Catarina Paraguaçu é o nome da Cabocla de São Félix
Catarina Paraguaçu é o nome da Cabocla de São Félix | Foto: Fábio Bastos | Equipe de Mídias Digitais do Grupo A TARDE

A gentileza encantada deve ser a devolução do carinho que se dá aos cuidados com as estátuas. É o caso Beatriz da Conceição, assistente social e ex-diretora de cultura da Casa de Cultura Américo Simas, onde fica a Cabocla. Durante anos, Beatriz da Conceição foi a responsável por cuidar do figurino de Catarina. Não era todo ano que dava para conseguir uma roupa totalmente nova, mas não por falta de esforço da guardiã que recorria aos mais variados expedientes para garantir o brilho de Catarina.

O atual responsável por cuidar das vestes da Cabocla e da decoração do carro emblemático é Hugo Costa. Agente de turismo e monitor de cultura no município de São Félix, Hugo viveu esse ano a experiência de vestir Catarina em meio às celebrações do bicentenário da Independência do Brasil na Bahia.

Relevâncias destacadas

À medida que apresenta as informações sobre as celebrações em Santo Amaro, Moyses Neto, secretário municipal de Cultura, Turismo Esporte e Lazer reitera que tudo começou na localidade. Sim. Em 14 de junho de 1822, a Câmara de Santo Amaro publicou, em ata, os resultados da sua sessão em adesão à autoridade do príncipe Dom Pedro e por extensão à causa da independência.

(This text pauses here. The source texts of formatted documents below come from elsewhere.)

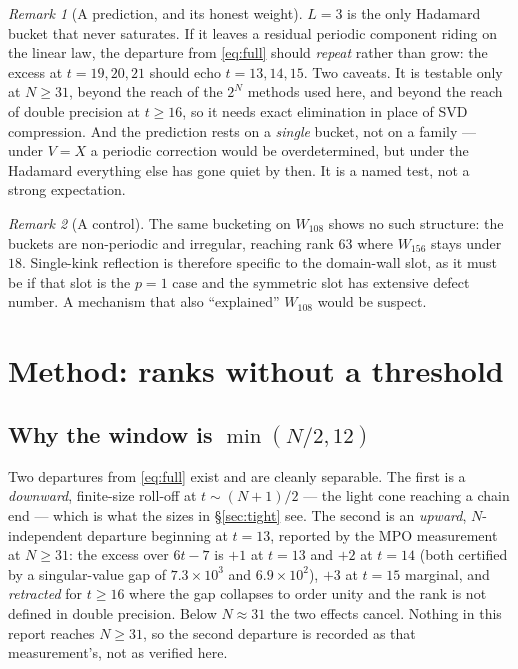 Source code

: \documentclass[11pt]{article}
\theoremstyle{plain}
\theoremstyle{remark}
\newtheorem{remark}{Remark}
\begin{document}
\begin{remark}[A prediction, and its honest weight]
$L=3$ is the only Hadamard bucket that never saturates. If it leaves a residual
periodic component riding on the linear law, the departure from \eqref{eq:full}
should \emph{repeat} rather than grow: the excess at $t=19,20,21$ should echo
$t=13,14,15$. Two caveats. It is testable only at $N\ge31$, beyond the reach of
the $2^N$ methods used here, and beyond the reach of double precision at
$t\ge16$, so it needs exact elimination in place of SVD compression. And the
prediction rests on a \emph{single} bucket, not on a family --- under $V=X$ a
periodic correction would be overdetermined, but under the Hadamard everything
else has gone quiet by then. It is a named test, not a strong expectation.
\end{remark}

\begin{remark}[A control]
The same bucketing on $W_{108}$ shows no such structure: the buckets are
non-periodic and irregular, reaching rank $63$ where $W_{156}$ stays under $18$.
Single-kink reflection is therefore specific to the domain-wall slot, as it must
be if that slot is the $p=1$ case and the symmetric slot has extensive defect
number. A mechanism that also ``explained'' $W_{108}$ would be suspect.
\end{remark}

\section{Method: ranks without a threshold}
\label{sec:method}

\subsection{Why the window is $\min(N/2,12)$}

Two departures from \eqref{eq:full} exist and are cleanly separable. The first
is a \emph{downward}, finite-size roll-off at $t\sim(N{+}1)/2$ --- the light cone
reaching a chain end --- which is what the sizes in \S\ref{sec:tight} see. The
second is an \emph{upward}, $N$-independent departure beginning at $t=13$,
reported by the MPO measurement at $N\ge31$: the excess over $6t-7$ is $+1$ at
$t{=}13$ and $+2$ at $t{=}14$ (both certified by a singular-value gap of
$7.3\times10^3$ and $6.9\times10^2$), $+3$ at $t{=}15$ marginal, and
\emph{retracted} for $t\ge16$ where the gap collapses to order unity and the
rank is not defined in double precision. Below $N\approx31$ the two effects
cancel. Nothing in this report reaches $N\ge31$, so the second departure is
recorded as that measurement's, not as verified here.
\end{document}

Cabocla de Santo Amaro é destaque  no Dois de Julho
Cabocla de Santo Amaro é destaque no Dois de Julho | Foto: Fábio Bastos | Equipe de Mídias Digitais do Grupo A TARDE

As vilas do Recôncavo concentravam não apenas os engenhos de produção de açúcar e outros produtos, mas também a alimentação. Sem essas localidades, inclusive Itaparica, Salvador não conseguia alimentos. Isso foi parte central da estratégia do general Pedro Labatut, francês contratado com dinheiro, em sua maioria vindo do Recôncavo, para organizar as tropas do lado brasileiro na Bahia em uma primeira fase. Labatut sufocou a capital pela fome, o que foi crucial em batalhas como a de Pirajá e de Itaparica consideradas uma tentativa portuguesa de furar o cerco.

A Cabocla de Santo Amaro é guardada no espaço interno da Câmara e próxima à antessala de onde fica o gabinete do executivo municipal. O carro em que é conduzida para o desfile fica no térreo, na área onde funcionou a parte da cadeia do complexo.

A Cabocla de Santo Amaro não tem nome assim como a de Salvador e os Caboclos da capital e o de Cachoeira. Já Catarina Paraguaçu, de São Félix se junta a um grupo seleto formado ainda por Dona América, de Jaguaribe, e Brigída de Saubara. No grupo de Caboclos tem Jaguaraci, de Maragogipe e e Pirambu de Salinas da Margarida, além de Tupinambá, de Itaparica, que rege o município de forma simbólica. Lá é também a terra de Maria Felipa, uma outra heroína com uma história contada pelo povo e que ainda causa controvérsia por falta de dados mais precisos, mas que só demonstra que a Guerra da Independência foi feita, principalmente, com a participação de mulheres e homens negros, mestiços, pobres, escravizados e libertos, extremamente destemidos e que não poderiam ter um melhor símbolo que os Caboclos para representá-los.

Até a história oficial registra a participação popular, como a correspondência de Labatut. Após a batalha de Pirajá, em carta para a corte, ele destacou a coragem de homens do povo, contando que desde que havia chegado à Bahia não havia visto a adesão de gente da elite para se alistar do lado brasileiro. Conta-se que os donos do dinheiro estavam á espera de saber qual lado pendia para a vitória para aderir a ponto de alistar filhos nas duas vertentes e assim garantir vantagens no lado vencedor ao fim dos combates.

Nada muito diferente de como continuam se comportando determinados setores das elites brasileiras em um cenário de embates e tensões. Tanto que um ano depois do fim da guerra lá foi o povo de novo fazer protesto ou deboche político para mandar um recado quando promoveram a caricatura, em 1824, da entrada das tropas na cidade. Mas essa é uma outra história para a gente reiterar ainda por muito tempo, afinal no próximo ano serão 200 anos dessa versão mais difundida para o início do cortejo comemorativo em Salvador, que, inclusive, explica tanto protagonismo para esses Caboclos e essas Caboclas encantadas por tantas partes da Bahia para além das festas cívicas.